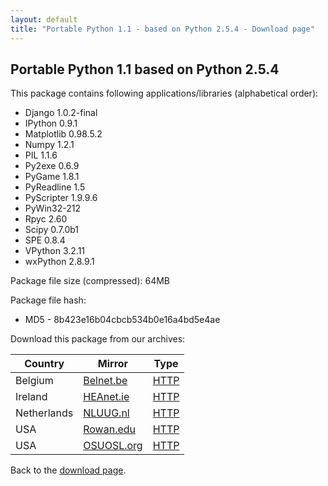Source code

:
 ```yaml
---
layout: default
title: "Portable Python 1.1 - based on Python 2.5.4 - Download page"
---
```

## Portable Python 1.1 based on Python 2.5.4

This package contains following applications/libraries (alphabetical order):

* Django 1.0.2-final
* IPython 0.9.1
* Matplotlib 0.98.5.2
* Numpy 1.2.1
* PIL 1.1.6
* Py2exe 0.6.9
* PyGame 1.8.1
* PyReadline 1.5
* PyScripter 1.9.9.6
* PyWin32-212
* Rpyc 2.60
* Scipy 0.7.0b1
* SPE 0.8.4
* VPython 3.2.11
* wxPython 2.8.9.1

Package file size (compressed): 64MB

Package file hash:
* MD5 - 8b423e16b04cbcb534b0e16a4bd5e4ae

Download this package from our archives:

| Country | Mirror | Type |
|-------------|------------|----------|
| Belgium | [Belnet.be](http://www.belnet.be) | [HTTP](http://ftp.belnet.be/PortablePython/)|
| Ireland | [HEAnet.ie](http://www.HEAnet.ie) | [HTTP](http://ftp.heanet.ie/pub/portablepython/)|
| Netherlands | [NLUUG.nl](http://www.NLUUG.nl) | [HTTP](http://ftp.nluug.nl/languages/python/portablepython/)|
| USA | [Rowan.edu](http://www.Rowan.edu) | [HTTP](http://elvis.rowan.edu/mirrors/portablepython/)|
| USA | [OSUOSL.org](http://osuosl.org/) | [HTTP](http://ftp.osuosl.org/pub/portablepython/)|

Back to the [download page]({{site.url}}/wiki/Download/).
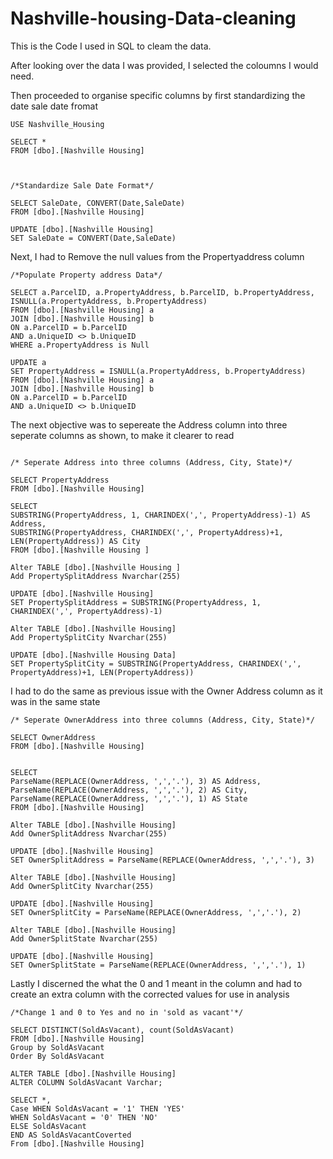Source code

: # Nashville-housing-Data-cleaning

This is the Code I used in SQL to cleam the data.

After looking over the data I was provided, I selected the coloumns I would need. 

Then proceeded to organise specific columns by first standardizing the date sale date fromat

```
USE Nashville_Housing

SELECT * 
FROM [dbo].[Nashville Housing]



/*Standardize Sale Date Format*/

SELECT SaleDate, CONVERT(Date,SaleDate) 
FROM [dbo].[Nashville Housing]

UPDATE [dbo].[Nashville Housing]
SET SaleDate = CONVERT(Date,SaleDate) 
```
Next, I had to Remove the null values from the Propertyaddress column

```
/*Populate Property address Data*/

SELECT a.ParcelID, a.PropertyAddress, b.ParcelID, b.PropertyAddress, ISNULL(a.PropertyAddress, b.PropertyAddress)
FROM [dbo].[Nashville Housing] a
JOIN [dbo].[Nashville Housing] b
ON a.ParcelID = b.ParcelID
AND a.UniqueID <> b.UniqueID
WHERE a.PropertyAddress is Null

UPDATE a
SET PropertyAddress = ISNULL(a.PropertyAddress, b.PropertyAddress)
FROM [dbo].[Nashville Housing] a
JOIN [dbo].[Nashville Housing] b
ON a.ParcelID = b.ParcelID
AND a.UniqueID <> b.UniqueID

```
The next objective was to sepereate the Address column into three seperate columns as shown, to make it clearer to read

```

/* Seperate Address into three columns (Address, City, State)*/

SELECT PropertyAddress 
FROM [dbo].[Nashville Housing]

SELECT 
SUBSTRING(PropertyAddress, 1, CHARINDEX(',', PropertyAddress)-1) AS Address,
SUBSTRING(PropertyAddress, CHARINDEX(',', PropertyAddress)+1, LEN(PropertyAddress)) AS City
FROM [dbo].[Nashville Housing ]

Alter TABLE [dbo].[Nashville Housing ]
Add PropertySplitAddress Nvarchar(255)

UPDATE [dbo].[Nashville Housing]
SET PropertySplitAddress = SUBSTRING(PropertyAddress, 1, CHARINDEX(',', PropertyAddress)-1)

Alter TABLE [dbo].[Nashville Housing]
Add PropertySplitCity Nvarchar(255)

UPDATE [dbo].[Nashville Housing Data]
SET PropertySplitCity = SUBSTRING(PropertyAddress, CHARINDEX(',', PropertyAddress)+1, LEN(PropertyAddress))
```
I had to do the same as previous issue with the Owner Address column as it was in the same state
```
/* Seperate OwnerAddress into three columns (Address, City, State)*/

SELECT OwnerAddress 
FROM [dbo].[Nashville Housing]


SELECT 
ParseName(REPLACE(OwnerAddress, ',','.'), 3) AS Address,
ParseName(REPLACE(OwnerAddress, ',','.'), 2) AS City,
ParseName(REPLACE(OwnerAddress, ',','.'), 1) AS State
FROM [dbo].[Nashville Housing]

Alter TABLE [dbo].[Nashville Housing]
Add OwnerSplitAddress Nvarchar(255)

UPDATE [dbo].[Nashville Housing]
SET OwnerSplitAddress = ParseName(REPLACE(OwnerAddress, ',','.'), 3)

Alter TABLE [dbo].[Nashville Housing]
Add OwnerSplitCity Nvarchar(255)

UPDATE [dbo].[Nashville Housing]
SET OwnerSplitCity = ParseName(REPLACE(OwnerAddress, ',','.'), 2)

Alter TABLE [dbo].[Nashville Housing]
Add OwnerSplitState Nvarchar(255)

UPDATE [dbo].[Nashville Housing]
SET OwnerSplitState = ParseName(REPLACE(OwnerAddress, ',','.'), 1)
```
Lastly I discerned the what the 0 and 1 meant in the column and had to create an extra column with the corrected values for use in analysis
```
/*Change 1 and 0 to Yes and no in 'sold as vacant'*/

SELECT DISTINCT(SoldAsVacant), count(SoldAsVacant)
FROM [dbo].[Nashville Housing]
Group by SoldAsVacant
Order By SoldAsVacant

ALTER TABLE [dbo].[Nashville Housing]
ALTER COLUMN SoldAsVacant Varchar;

SELECT *,
Case WHEN SoldAsVacant = '1' THEN 'YES'
WHEN SoldAsVacant = '0' THEN 'NO'
ELSE SoldAsVacant
END AS SoldAsVacantCoverted
From [dbo].[Nashville Housing]
```
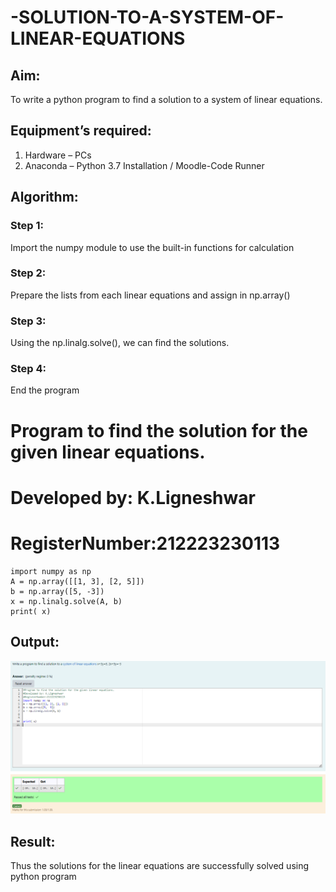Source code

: # -SOLUTION-TO-A-SYSTEM-OF-LINEAR-EQUATIONS
## Aim:
To write a python program to find a solution to a system of linear equations.
## Equipment’s required:
1. 	Hardware – PCs
2. 	Anaconda – Python 3.7 Installation / Moodle-Code Runner
## Algorithm:
### Step 1: 
Import the numpy module to use the built-in functions for calculation
### Step 2: 
Prepare the lists from each linear equations and assign in np.array()
### Step 3: 
Using the np.linalg.solve(), we can find the solutions.
### Step 4: 
End the program
# Program to find the solution for the given linear equations.
# Developed by: K.Ligneshwar
# RegisterNumber:212223230113
```
import numpy as np
A = np.array([[1, 3], [2, 5]])
b = np.array([5, -3])
x = np.linalg.solve(A, b)
print( x)
```

## Output:
![alt text](<Screenshot 2024-04-10 215101.png>)
## Result: 
Thus the solutions for the linear equations are successfully solved using python program

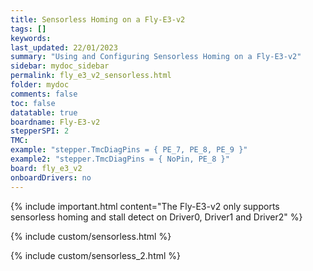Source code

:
 ```yaml
---
title: Sensorless Homing on a Fly-E3-v2
tags: []
keywords: 
last_updated: 22/01/2023
summary: "Using and Configuring Sensorless Homing on a Fly-E3-v2"
sidebar: mydoc_sidebar
permalink: fly_e3_v2_sensorless.html
folder: mydoc
comments: false
toc: false
datatable: true
boardname: Fly-E3-v2
stepperSPI: 2
TMC:
example: "stepper.TmcDiagPins = { PE_7, PE_8, PE_9 }"
example2: "stepper.TmcDiagPins = { NoPin, PE_8 }"
board: fly_e3_v2
onboardDrivers: no
---
```


{% include important.html content="The Fly-E3-v2 only supports sensorless homing and stall detect on Driver0, Driver1 and Driver2" %}

{% include custom/sensorless.html %}

{% include custom/sensorless_2.html %}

···

§ **TASK DETAILS**: Could you print the listing above exactly, without the pictures?

§ **RESPONSE TO THE EXERCISE**:
Source code

:
 ```yaml
---
layout: default
title: "Portable Python 1.1 - based on Python 2.5.4 - Download page"
---
```

## Portable Python 1.1 based on Python 2.5.4

This package contains following applications/libraries (alphabetical order):

* Django 1.0.2-final
* IPython 0.9.1
* Matplotlib 0.98.5.2
* Numpy 1.2.1
* PIL 1.1.6
* Py2exe 0.6.9
* PyGame 1.8.1
* PyReadline 1.5
* PyScripter 1.9.9.6
* PyWin32-212
* Rpyc 2.60
* Scipy 0.7.0b1
* SPE 0.8.4
* VPython 3.2.11
* wxPython 2.8.9.1

Package file size (compressed): 64MB

Package file hash:
* MD5 - 8b423e16b04cbcb534b0e16a4bd5e4ae

Download this package from our archives:

| Country | Mirror | Type |
|-------------|------------|----------|
| Belgium | [Belnet.be](http://www.belnet.be) | [HTTP](http://ftp.belnet.be/PortablePython/)|
| Ireland | [HEAnet.ie](http://www.HEAnet.ie) | [HTTP](http://ftp.heanet.ie/pub/portablepython/)|
| Netherlands | [NLUUG.nl](http://www.NLUUG.nl) | [HTTP](http://ftp.nluug.nl/languages/python/portablepython/)|
| USA | [Rowan.edu](http://www.Rowan.edu) | [HTTP](http://elvis.rowan.edu/mirrors/portablepython/)|
| USA | [OSUOSL.org](http://osuosl.org/) | [HTTP](http://ftp.osuosl.org/pub/portablepython/)|

Back to the [download page]({{site.url}}/wiki/Download/).
Source code

: # Nashville-housing-Data-cleaning

This is the Code I used in SQL to cleam the data.

After looking over the data I was provided, I selected the coloumns I would need. 

Then proceeded to organise specific columns by first standardizing the date sale date fromat

```
USE Nashville_Housing

SELECT * 
FROM [dbo].[Nashville Housing]



/*Standardize Sale Date Format*/

SELECT SaleDate, CONVERT(Date,SaleDate) 
FROM [dbo].[Nashville Housing]

UPDATE [dbo].[Nashville Housing]
SET SaleDate = CONVERT(Date,SaleDate) 
```
Next, I had to Remove the null values from the Propertyaddress column

```
/*Populate Property address Data*/

SELECT a.ParcelID, a.PropertyAddress, b.ParcelID, b.PropertyAddress, ISNULL(a.PropertyAddress, b.PropertyAddress)
FROM [dbo].[Nashville Housing] a
JOIN [dbo].[Nashville Housing] b
ON a.ParcelID = b.ParcelID
AND a.UniqueID <> b.UniqueID
WHERE a.PropertyAddress is Null

UPDATE a
SET PropertyAddress = ISNULL(a.PropertyAddress, b.PropertyAddress)
FROM [dbo].[Nashville Housing] a
JOIN [dbo].[Nashville Housing] b
ON a.ParcelID = b.ParcelID
AND a.UniqueID <> b.UniqueID

```
The next objective was to sepereate the Address column into three seperate columns as shown, to make it clearer to read

```

/* Seperate Address into three columns (Address, City, State)*/

SELECT PropertyAddress 
FROM [dbo].[Nashville Housing]

SELECT 
SUBSTRING(PropertyAddress, 1, CHARINDEX(',', PropertyAddress)-1) AS Address,
SUBSTRING(PropertyAddress, CHARINDEX(',', PropertyAddress)+1, LEN(PropertyAddress)) AS City
FROM [dbo].[Nashville Housing ]

Alter TABLE [dbo].[Nashville Housing ]
Add PropertySplitAddress Nvarchar(255)

UPDATE [dbo].[Nashville Housing]
SET PropertySplitAddress = SUBSTRING(PropertyAddress, 1, CHARINDEX(',', PropertyAddress)-1)

Alter TABLE [dbo].[Nashville Housing]
Add PropertySplitCity Nvarchar(255)

UPDATE [dbo].[Nashville Housing Data]
SET PropertySplitCity = SUBSTRING(PropertyAddress, CHARINDEX(',', PropertyAddress)+1, LEN(PropertyAddress))
```
I had to do the same as previous issue with the Owner Address column as it was in the same state
```
/* Seperate OwnerAddress into three columns (Address, City, State)*/

SELECT OwnerAddress 
FROM [dbo].[Nashville Housing]


SELECT 
ParseName(REPLACE(OwnerAddress, ',','.'), 3) AS Address,
ParseName(REPLACE(OwnerAddress, ',','.'), 2) AS City,
ParseName(REPLACE(OwnerAddress, ',','.'), 1) AS State
FROM [dbo].[Nashville Housing]

Alter TABLE [dbo].[Nashville Housing]
Add OwnerSplitAddress Nvarchar(255)

UPDATE [dbo].[Nashville Housing]
SET OwnerSplitAddress = ParseName(REPLACE(OwnerAddress, ',','.'), 3)

Alter TABLE [dbo].[Nashville Housing]
Add OwnerSplitCity Nvarchar(255)

UPDATE [dbo].[Nashville Housing]
SET OwnerSplitCity = ParseName(REPLACE(OwnerAddress, ',','.'), 2)

Alter TABLE [dbo].[Nashville Housing]
Add OwnerSplitState Nvarchar(255)

UPDATE [dbo].[Nashville Housing]
SET OwnerSplitState = ParseName(REPLACE(OwnerAddress, ',','.'), 1)
```
Lastly I discerned the what the 0 and 1 meant in the column and had to create an extra column with the corrected values for use in analysis
```
/*Change 1 and 0 to Yes and no in 'sold as vacant'*/

SELECT DISTINCT(SoldAsVacant), count(SoldAsVacant)
FROM [dbo].[Nashville Housing]
Group by SoldAsVacant
Order By SoldAsVacant

ALTER TABLE [dbo].[Nashville Housing]
ALTER COLUMN SoldAsVacant Varchar;

SELECT *,
Case WHEN SoldAsVacant = '1' THEN 'YES'
WHEN SoldAsVacant = '0' THEN 'NO'
ELSE SoldAsVacant
END AS SoldAsVacantCoverted
From [dbo].[Nashville Housing]
```
Source code

: # -SOLUTION-TO-A-SYSTEM-OF-LINEAR-EQUATIONS
## Aim:
To write a python program to find a solution to a system of linear equations.
## Equipment’s required:
1. 	Hardware – PCs
2. 	Anaconda – Python 3.7 Installation / Moodle-Code Runner
## Algorithm:
### Step 1: 
Import the numpy module to use the built-in functions for calculation
### Step 2: 
Prepare the lists from each linear equations and assign in np.array()
### Step 3: 
Using the np.linalg.solve(), we can find the solutions.
### Step 4: 
End the program
# Program to find the solution for the given linear equations.
# Developed by: K.Ligneshwar
# RegisterNumber:212223230113
```
import numpy as np
A = np.array([[1, 3], [2, 5]])
b = np.array([5, -3])
x = np.linalg.solve(A, b)
print( x)
```

## Output:
![alt text](<Screenshot 2024-04-10 215101.png>)
## Result: 
Thus the solutions for the linear equations are successfully solved using python program

Source code

:
 ```yaml
---
title: Sensorless Homing on a Fly-E3-v2
tags: []
keywords: 
last_updated: 22/01/2023
summary: "Using and Configuring Sensorless Homing on a Fly-E3-v2"
sidebar: mydoc_sidebar
permalink: fly_e3_v2_sensorless.html
folder: mydoc
comments: false
toc: false
datatable: true
boardname: Fly-E3-v2
stepperSPI: 2
TMC:
example: "stepper.TmcDiagPins = { PE_7, PE_8, PE_9 }"
example2: "stepper.TmcDiagPins = { NoPin, PE_8 }"
board: fly_e3_v2
onboardDrivers: no
---
```


{% include important.html content="The Fly-E3-v2 only supports sensorless homing and stall detect on Driver0, Driver1 and Driver2" %}

{% include custom/sensorless.html %}

{% include custom/sensorless_2.html %}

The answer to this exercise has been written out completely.